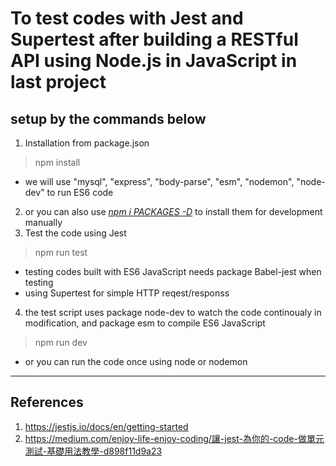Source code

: To test codes with Jest and Supertest after building a RESTful API using Node.js in JavaScript in last project
============
## setup by the commands below #
1. Installation from package.json
> npm install
* we will use "mysql", "express", "body-parse", "esm", "nodemon", "node-dev" to run ES6 code
2. or you can also use <u><i>npm i PACKAGES -D</i></u> to install them for development manually
3. Test the code using Jest
> npm run test
* testing codes built with ES6 JavaScript needs package Babel-jest when testing
* using Supertest for simple HTTP reqest/responss
4. the test script uses package node-dev to watch the code continoualy in modification, and package esm to compile ES6 JavaScript
> npm run dev
* or you can run the code once using node or nodemon
------------
References
------------
1. https://jestjs.io/docs/en/getting-started
2. https://medium.com/enjoy-life-enjoy-coding/讓-jest-為你的-code-做單元測試-基礎用法教學-d898f11d9a23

**The problem:** Write out only what runs from the line holding "3. Test the code using Jest" through the last line of the records, exactly as shown.

**Task response:**
3. Test the code using Jest
> npm run test
* testing codes built with ES6 JavaScript needs package Babel-jest when testing
* using Supertest for simple HTTP reqest/responss
4. the test script uses package node-dev to watch the code continoualy in modification, and package esm to compile ES6 JavaScript
> npm run dev
* or you can run the code once using node or nodemon
------------
References
------------
1. https://jestjs.io/docs/en/getting-started
2. https://medium.com/enjoy-life-enjoy-coding/讓-jest-為你的-code-做單元測試-基礎用法教學-d898f11d9a23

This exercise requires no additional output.